Escalating Yemeni crisis casts doubt on GCC’s ability to douse Arab fires

Yemen's President Ali Abdullah Saleh (C) attends a rally held by pro-government supporters in Sanaa. (Reuters photo)

Yemen's President Ali Abdullah Saleh (C) attends a rally held by pro-government supporters in Sanaa. (Reuters photo)
The Gulf Cooperation Council’s faltering efforts to resolve Yemen’s four-month old crisis threaten the council’s hopes of establishing itself as an island of stability and a stabilizing force in the Middle East and North Africa.

Yemeni President Ali Abdullah Saleh’s rejection of a GCC-mediated solution that would have eased the embattled leader out of office after 33 years in power with a promise of immunity for himself and his family has also highlighted differences within the Saudi-led club of the Gulf’s six oil-rich monarchies.
To offset its failure, the GCC this week invited Jordan and Morocco to join the council in a bid to bolster its security and projection as the club of the Arab world’s conservative Sunni Muslim monarchies.

Adding insult to injury, Qatar, the GCC’s odd man out, this week dealt a significant blow to the united front the council is seeking to project by withdrawing from its efforts to mediate an end to the Yemeni crisis sparked by mass anti-government protests. The protesters are demanding Mr. Saleh’s immediate departure.

The Qatari decision was announced just as the GCC was dispatching its secretary general to Yemen to revive the stalled deal, could lead to the collapse of the mediation effort.

Mr. Saleh had earlier accused Qatar of funding the Yemeni opposition in Yemen. He also charged that Qatar-owned broadcaster, Al Jazeera, had instigated the protests against his rule.

The failure of the GCC effort raises the specter of Saudi Arabia and the GCC’s worst fears: the disintegration of Yemen into chaos that potentially could spill across the border into the kingdom and neighboring Oman. The GCC also fears that the crisis will allow Al Qaeda in the Arabian Gulf (AQAP), the Al Qaeda affiliate in Yemen, to operate more freely.

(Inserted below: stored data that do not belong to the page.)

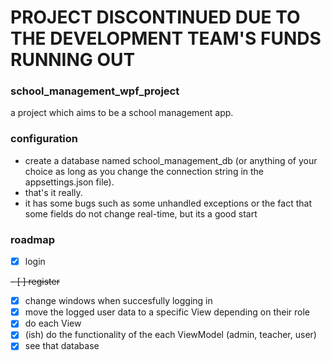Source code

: # PROJECT DISCONTINUED DUE TO THE DEVELOPMENT TEAM'S FUNDS RUNNING OUT

### school_management_wpf_project
a project which aims to be a school management app.

### configuration
- create a database named school_management_db (or anything of your choice as long as you change the connection string in the appsettings.json file).
- that's it really.
- it has some bugs such as some unhandled exceptions or the fact that some fields do not change real-time, but its a good start


### roadmap

- [x] login

~~- [ ] register~~
- [x] change windows when succesfully logging in
- [x] move the logged user data to a specific View depending on their role
- [x] do each View
- [x] (ish) do the functionality of the each ViewModel (admin, teacher, user)
- [x] see that database
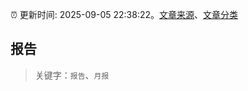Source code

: :alarm_clock: 更新时间: 2025-09-05 22:38:22。[文章来源](/README.md)、[文章分类](/TAGS.md)

## 报告


> 关键字：`报告`、`月报`



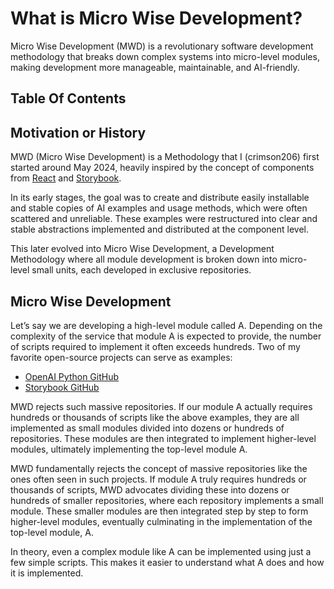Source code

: # What is Micro Wise Development?

Micro Wise Development (MWD) is a revolutionary software development methodology that breaks down complex systems into micro-level modules, making development more manageable, maintainable, and AI-friendly.

## Table Of Contents

## Motivation or History

MWD (Micro Wise Development) is a Methodology that I (crimson206) first started around May 2024, heavily inspired by the concept of components from [React](https://react.dev/) and [Storybook](https://storybook.js.org/).

In its early stages, the goal was to create and distribute easily installable and stable copies of AI examples and usage methods, which were often scattered and unreliable. These examples were restructured into clear and stable abstractions implemented and distributed at the component level.

This later evolved into Micro Wise Development, a Development Methodology where all module development is broken down into micro-level small units, each developed in exclusive repositories.

## Micro Wise Development

Let’s say we are developing a high-level module called A. Depending on the complexity of the service that module A is expected to provide, the number of scripts required to implement it often exceeds hundreds. Two of my favorite open-source projects can serve as examples:

- [OpenAI Python GitHub](https://github.com/openai/openai-python/tree/main)
- [Storybook GitHub](https://github.com/storybookjs/storybook)

MWD rejects such massive repositories. If our module A actually requires hundreds or thousands of scripts like the above examples, they are all implemented as small modules divided into dozens or hundreds of repositories. These modules are then integrated to implement higher-level modules, ultimately implementing the top-level module A.

MWD fundamentally rejects the concept of massive repositories like the ones often seen in such projects. If module A truly requires hundreds or thousands of scripts, MWD advocates dividing these into dozens or hundreds of smaller repositories, where each repository implements a small module. These smaller modules are then integrated step by step to form higher-level modules, eventually culminating in the implementation of the top-level module, A.

In theory, even a complex module like A can be implemented using just a few simple scripts. This makes it easier to understand what A does and how it is implemented.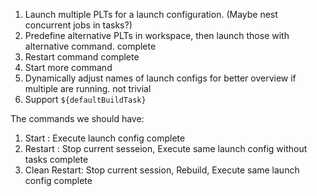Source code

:1. Launch multiple PLTs for a launch configuration. (Maybe nest concurrent jobs in tasks?)
2. Predefine alternative PLTs in workspace, then launch those with alternative command.
  complete
3. Restart command
  complete
4. Start more command
5. Dynamically adjust names of launch configs for better overview if multiple are running.
  not trivial
6. Support `${defaultBuildTask}`

The commands we should have:
1. Start : Execute launch config
  complete
2. Restart : Stop current sesseion, Execute same launch config without tasks
  complete
3. Clean Restart: Stop current session, Rebuild, Execute same launch config
  complete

Mr. Saleh has been fuelling Gulf fears this week by taking a leaf out of Syrian President Bashar al-Assad’s book, partly in the belief that concern about Al Qaeda’s presence in Yemen gives him a degree of leeway. Mr. Assad has so far despite international condemnation been able to brutally crack down on anti-government protesters with impunity.

Yemeni forces on Thursday fired machine guns mounted on military vehicles to halt a protest against Mr. Saleh, wounding dozens in the southern city of Taiz; two protesters were killed in another southern city. Security forces killed 13 protesters on Wednesday.

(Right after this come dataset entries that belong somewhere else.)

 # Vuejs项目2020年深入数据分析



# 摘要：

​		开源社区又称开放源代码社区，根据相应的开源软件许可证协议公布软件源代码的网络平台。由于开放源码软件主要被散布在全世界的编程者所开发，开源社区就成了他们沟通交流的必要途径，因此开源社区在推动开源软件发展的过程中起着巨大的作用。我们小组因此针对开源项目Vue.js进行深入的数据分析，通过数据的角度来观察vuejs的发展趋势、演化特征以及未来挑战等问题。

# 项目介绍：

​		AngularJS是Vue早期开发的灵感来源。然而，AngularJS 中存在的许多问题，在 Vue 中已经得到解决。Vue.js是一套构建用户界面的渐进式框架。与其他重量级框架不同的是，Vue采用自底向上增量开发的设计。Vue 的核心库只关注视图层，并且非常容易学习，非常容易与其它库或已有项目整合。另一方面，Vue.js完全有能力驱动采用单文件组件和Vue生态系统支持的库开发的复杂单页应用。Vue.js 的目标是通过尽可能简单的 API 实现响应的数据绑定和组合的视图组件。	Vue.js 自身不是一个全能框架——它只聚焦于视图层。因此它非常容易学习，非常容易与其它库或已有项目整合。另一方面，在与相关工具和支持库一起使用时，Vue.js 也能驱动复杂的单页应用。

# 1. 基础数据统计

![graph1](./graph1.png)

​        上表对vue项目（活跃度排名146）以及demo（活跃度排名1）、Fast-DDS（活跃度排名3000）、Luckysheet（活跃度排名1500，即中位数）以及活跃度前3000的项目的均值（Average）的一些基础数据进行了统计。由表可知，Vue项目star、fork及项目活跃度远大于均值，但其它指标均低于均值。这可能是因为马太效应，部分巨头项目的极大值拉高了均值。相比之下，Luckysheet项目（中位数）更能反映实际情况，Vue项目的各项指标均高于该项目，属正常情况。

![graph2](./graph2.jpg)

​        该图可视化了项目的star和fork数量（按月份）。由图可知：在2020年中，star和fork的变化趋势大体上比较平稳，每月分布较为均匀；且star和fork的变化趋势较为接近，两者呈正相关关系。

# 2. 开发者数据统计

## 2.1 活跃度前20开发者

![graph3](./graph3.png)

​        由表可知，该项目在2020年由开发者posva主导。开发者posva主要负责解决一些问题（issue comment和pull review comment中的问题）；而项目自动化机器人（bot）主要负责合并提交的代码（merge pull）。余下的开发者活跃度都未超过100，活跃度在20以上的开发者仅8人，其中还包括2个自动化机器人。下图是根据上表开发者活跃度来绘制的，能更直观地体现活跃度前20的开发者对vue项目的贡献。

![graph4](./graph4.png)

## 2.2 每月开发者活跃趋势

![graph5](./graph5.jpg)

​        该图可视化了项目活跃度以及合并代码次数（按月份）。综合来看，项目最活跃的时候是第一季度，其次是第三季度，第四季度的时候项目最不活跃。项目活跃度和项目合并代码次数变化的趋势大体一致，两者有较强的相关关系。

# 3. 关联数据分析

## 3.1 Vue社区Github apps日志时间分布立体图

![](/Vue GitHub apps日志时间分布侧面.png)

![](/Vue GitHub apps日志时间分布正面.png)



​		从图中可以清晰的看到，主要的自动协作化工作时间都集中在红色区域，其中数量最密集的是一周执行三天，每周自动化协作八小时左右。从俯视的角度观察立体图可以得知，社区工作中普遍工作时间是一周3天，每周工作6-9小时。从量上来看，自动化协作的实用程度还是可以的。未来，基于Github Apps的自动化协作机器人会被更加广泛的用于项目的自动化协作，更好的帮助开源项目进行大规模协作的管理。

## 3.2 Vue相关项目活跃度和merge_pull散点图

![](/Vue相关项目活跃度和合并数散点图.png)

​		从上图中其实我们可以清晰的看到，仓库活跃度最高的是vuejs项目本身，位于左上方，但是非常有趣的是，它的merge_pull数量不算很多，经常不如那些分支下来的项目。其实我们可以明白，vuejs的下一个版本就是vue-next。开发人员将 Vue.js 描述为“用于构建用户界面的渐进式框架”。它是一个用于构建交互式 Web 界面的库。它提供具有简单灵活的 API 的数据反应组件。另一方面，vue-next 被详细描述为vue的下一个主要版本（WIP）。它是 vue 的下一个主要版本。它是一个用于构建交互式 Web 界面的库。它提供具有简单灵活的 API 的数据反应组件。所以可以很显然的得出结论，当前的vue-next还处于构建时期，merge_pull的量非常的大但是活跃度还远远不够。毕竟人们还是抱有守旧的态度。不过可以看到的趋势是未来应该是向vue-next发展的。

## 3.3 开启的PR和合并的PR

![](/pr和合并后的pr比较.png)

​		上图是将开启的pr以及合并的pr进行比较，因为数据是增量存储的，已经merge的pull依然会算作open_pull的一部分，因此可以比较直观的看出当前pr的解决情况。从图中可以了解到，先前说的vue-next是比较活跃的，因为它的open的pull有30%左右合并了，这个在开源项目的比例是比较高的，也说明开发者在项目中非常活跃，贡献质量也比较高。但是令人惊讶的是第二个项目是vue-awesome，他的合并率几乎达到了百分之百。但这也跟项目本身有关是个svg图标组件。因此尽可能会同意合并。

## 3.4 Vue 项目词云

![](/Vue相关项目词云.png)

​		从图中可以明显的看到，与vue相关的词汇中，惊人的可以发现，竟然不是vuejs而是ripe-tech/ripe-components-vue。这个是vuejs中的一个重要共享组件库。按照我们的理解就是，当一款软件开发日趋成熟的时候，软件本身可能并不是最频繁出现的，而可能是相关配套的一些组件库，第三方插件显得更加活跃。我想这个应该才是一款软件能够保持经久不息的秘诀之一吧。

However, in contrast to Mr. Assad’s opponents whose main leverage is their resilience, Mr. Saleh’s opponents have been able to strike back at the president where it hurts most: the government’s economic base.

A series of attacks on power and pipelines as well as labor strikes and the blocking of fuel tankers moving through tribal areas have brought Yemen’s oil production to a virtual standstill. One of the Arab world’s poorest nations, Yemen relies on oil to fund three-quarters of the government budget. By stopping oil production, the protesters are pushing the country into further economic decline and making it more difficult for Mr. Saleh to keep his loyalists happy.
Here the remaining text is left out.